**HOW TO COMPLETE THIS TASK**
Only one portion of the data is to be written out: from the line bearing "8-1-2020 KenUnix with" through the line bearing "bwbasic_3.20b-1j_i386.deb is for". Write it exactly as it appears.

• • • •

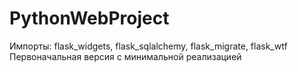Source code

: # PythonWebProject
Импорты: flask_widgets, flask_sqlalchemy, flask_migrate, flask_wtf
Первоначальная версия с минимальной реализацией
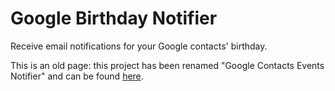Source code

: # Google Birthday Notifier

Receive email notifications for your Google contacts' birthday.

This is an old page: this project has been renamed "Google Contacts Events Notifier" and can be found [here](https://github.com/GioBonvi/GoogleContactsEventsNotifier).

• • • •

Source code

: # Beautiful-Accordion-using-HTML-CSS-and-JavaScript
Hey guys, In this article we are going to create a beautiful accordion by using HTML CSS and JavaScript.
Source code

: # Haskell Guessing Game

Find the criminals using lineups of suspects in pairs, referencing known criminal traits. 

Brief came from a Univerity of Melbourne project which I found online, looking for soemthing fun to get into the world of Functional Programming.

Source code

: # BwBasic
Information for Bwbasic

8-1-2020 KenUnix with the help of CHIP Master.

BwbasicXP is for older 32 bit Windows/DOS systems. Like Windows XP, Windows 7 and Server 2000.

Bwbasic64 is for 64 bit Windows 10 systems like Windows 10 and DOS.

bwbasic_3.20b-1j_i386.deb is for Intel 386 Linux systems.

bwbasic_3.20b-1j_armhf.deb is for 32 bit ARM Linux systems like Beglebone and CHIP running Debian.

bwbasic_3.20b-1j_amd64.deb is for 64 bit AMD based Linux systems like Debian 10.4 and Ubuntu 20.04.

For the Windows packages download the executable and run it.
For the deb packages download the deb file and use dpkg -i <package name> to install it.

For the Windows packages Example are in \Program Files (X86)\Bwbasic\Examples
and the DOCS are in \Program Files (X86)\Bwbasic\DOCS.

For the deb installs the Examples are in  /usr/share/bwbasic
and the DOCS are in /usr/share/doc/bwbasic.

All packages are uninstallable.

• • • •

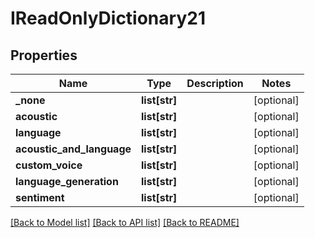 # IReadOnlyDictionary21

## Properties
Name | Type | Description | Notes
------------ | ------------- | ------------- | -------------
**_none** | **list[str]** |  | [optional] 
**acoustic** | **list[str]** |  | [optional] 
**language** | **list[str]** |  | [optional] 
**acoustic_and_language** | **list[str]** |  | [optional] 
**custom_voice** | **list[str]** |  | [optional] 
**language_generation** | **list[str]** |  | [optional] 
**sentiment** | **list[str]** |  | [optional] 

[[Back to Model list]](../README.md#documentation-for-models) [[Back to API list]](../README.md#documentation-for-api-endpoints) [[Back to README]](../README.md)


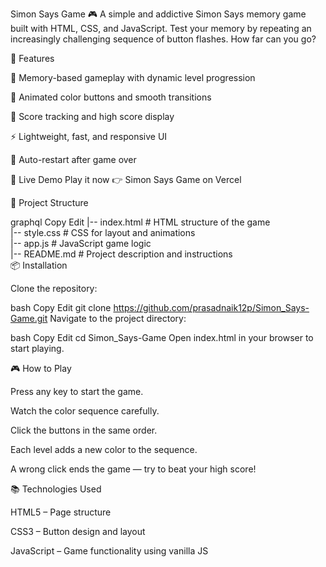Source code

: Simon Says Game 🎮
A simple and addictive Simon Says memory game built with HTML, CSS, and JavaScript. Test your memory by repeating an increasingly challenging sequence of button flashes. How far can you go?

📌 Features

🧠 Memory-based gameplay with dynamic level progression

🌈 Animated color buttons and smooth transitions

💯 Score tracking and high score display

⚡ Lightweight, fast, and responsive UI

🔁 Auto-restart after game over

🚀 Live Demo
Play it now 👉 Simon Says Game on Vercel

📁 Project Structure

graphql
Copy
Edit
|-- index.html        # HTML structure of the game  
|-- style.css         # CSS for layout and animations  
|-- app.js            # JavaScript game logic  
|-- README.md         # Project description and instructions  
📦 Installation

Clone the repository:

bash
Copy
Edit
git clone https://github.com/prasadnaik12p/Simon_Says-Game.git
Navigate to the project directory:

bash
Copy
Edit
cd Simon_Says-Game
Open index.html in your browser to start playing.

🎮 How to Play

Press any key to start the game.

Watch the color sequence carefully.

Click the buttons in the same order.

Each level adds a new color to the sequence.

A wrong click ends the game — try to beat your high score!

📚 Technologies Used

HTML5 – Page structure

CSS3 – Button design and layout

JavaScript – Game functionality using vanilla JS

• • • •

**SOLVED EXERCISE**
8-1-2020 KenUnix with the help of CHIP Master.

BwbasicXP is for older 32 bit Windows/DOS systems. Like Windows XP, Windows 7 and Server 2000.

Bwbasic64 is for 64 bit Windows 10 systems like Windows 10 and DOS.

bwbasic_3.20b-1j_i386.deb is for Intel 386 Linux systems.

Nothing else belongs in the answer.